The casualness of that caught me off guard.

I said, “Hell, no. Marcy, consider the three attempts on my life. You said it yourself—Borensen tried to
have
me killed. He didn’t have the balls to try to do it himself.”

And I told her that the bastard had been dealing with a top-dollar contract killer, with a stable of hitmen, and was now tying off loose ends. Including Leif himself.

“So this big-league professional assassin,” she said, “is who you’re looking for.”

“Yes. Would you like to help?”

“Just tell me how.”

I put a hand on her shoulder. “What I need from you is a specific piece of information that might well lead me to this killer.”

“If I have that information, it’s yours. But what exactly do you need to know?”

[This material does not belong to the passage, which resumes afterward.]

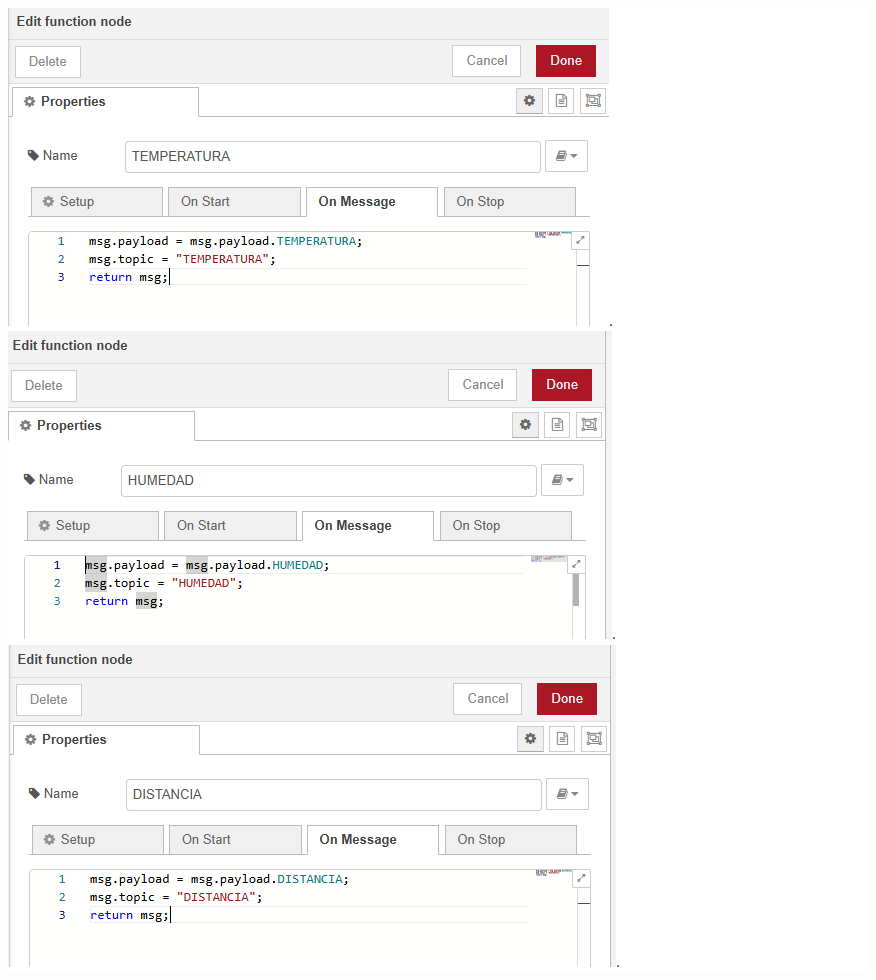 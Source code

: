 ![](https://github.com/Ricardoramosdelapaz/NODE-RED-CON-LOS-DOS-SENSORES/blob/main/temp.PNG?raw=true).
![](https://github.com/Ricardoramosdelapaz/NODE-RED-CON-LOS-DOS-SENSORES/blob/main/hum.PNG?raw=true).
![](https://github.com/Ricardoramosdelapaz/NODE-RED-CON-LOS-DOS-SENSORES/blob/main/distancia.PNG?raw=true).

I leaned back and a couch spring played stick-’em-up in my spine. “Maybe you’re still too much of an Ohio girl to know, Marcy, but there are five major crime families in New York. I am assuming Leif Borensen was aligned with one of them, going back to his drug-peddling days.”

“You think he’s been in with the same mob all these years?”

“Very likely. Those kind of people get their hooks in, and they stay in. Now, I’m known to all of these families, and they’re known to me. If you… or rather the late Richard Blazen… can point me to the right crime family, I may be able to ascertain the name of this contract killer.”

She nodded slowly. “That does make sense. They’re who Leif Borensen would have gone to, to obtain a professional killer.”